What is required:
Go through the records below and report each line with "quad" in it.

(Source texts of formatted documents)

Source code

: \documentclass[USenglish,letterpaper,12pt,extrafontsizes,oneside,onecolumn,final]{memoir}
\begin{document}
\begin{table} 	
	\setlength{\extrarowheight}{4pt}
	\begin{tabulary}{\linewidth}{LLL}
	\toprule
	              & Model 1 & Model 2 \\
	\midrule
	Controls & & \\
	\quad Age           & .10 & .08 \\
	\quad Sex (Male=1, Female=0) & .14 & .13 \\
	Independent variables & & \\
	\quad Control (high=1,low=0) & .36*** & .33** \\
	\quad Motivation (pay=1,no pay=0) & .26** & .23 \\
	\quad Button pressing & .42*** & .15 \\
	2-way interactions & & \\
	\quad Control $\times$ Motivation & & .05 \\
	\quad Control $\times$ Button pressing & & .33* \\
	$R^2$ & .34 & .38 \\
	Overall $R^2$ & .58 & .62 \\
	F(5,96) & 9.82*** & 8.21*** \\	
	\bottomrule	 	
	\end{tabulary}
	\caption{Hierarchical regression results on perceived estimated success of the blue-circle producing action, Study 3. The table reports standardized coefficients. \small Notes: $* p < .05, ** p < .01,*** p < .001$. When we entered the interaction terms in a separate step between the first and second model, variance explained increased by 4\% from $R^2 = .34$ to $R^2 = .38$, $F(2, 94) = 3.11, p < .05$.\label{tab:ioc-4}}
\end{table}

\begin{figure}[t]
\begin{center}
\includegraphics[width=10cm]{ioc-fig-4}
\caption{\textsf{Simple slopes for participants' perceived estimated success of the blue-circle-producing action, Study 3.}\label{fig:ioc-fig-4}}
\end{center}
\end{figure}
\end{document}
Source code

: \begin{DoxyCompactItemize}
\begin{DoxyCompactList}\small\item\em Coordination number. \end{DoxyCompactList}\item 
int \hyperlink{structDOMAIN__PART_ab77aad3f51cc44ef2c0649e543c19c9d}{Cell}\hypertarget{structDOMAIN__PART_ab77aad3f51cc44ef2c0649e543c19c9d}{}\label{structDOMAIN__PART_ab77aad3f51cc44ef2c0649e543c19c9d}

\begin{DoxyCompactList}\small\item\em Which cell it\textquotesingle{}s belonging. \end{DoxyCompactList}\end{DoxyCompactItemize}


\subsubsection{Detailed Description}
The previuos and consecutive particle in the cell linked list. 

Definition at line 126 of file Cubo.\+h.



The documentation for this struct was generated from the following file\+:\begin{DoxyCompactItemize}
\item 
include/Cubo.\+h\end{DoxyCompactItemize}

Solution for this problem:
	\quad Age           & .10 & .08 \\
	\quad Sex (Male=1, Female=0) & .14 & .13 \\
	\quad Control (high=1,low=0) & .36*** & .33** \\
	\quad Motivation (pay=1,no pay=0) & .26** & .23 \\
	\quad Button pressing & .42*** & .15 \\
	\quad Control $\times$ Motivation & & .05 \\
	\quad Control $\times$ Button pressing & & .33* \\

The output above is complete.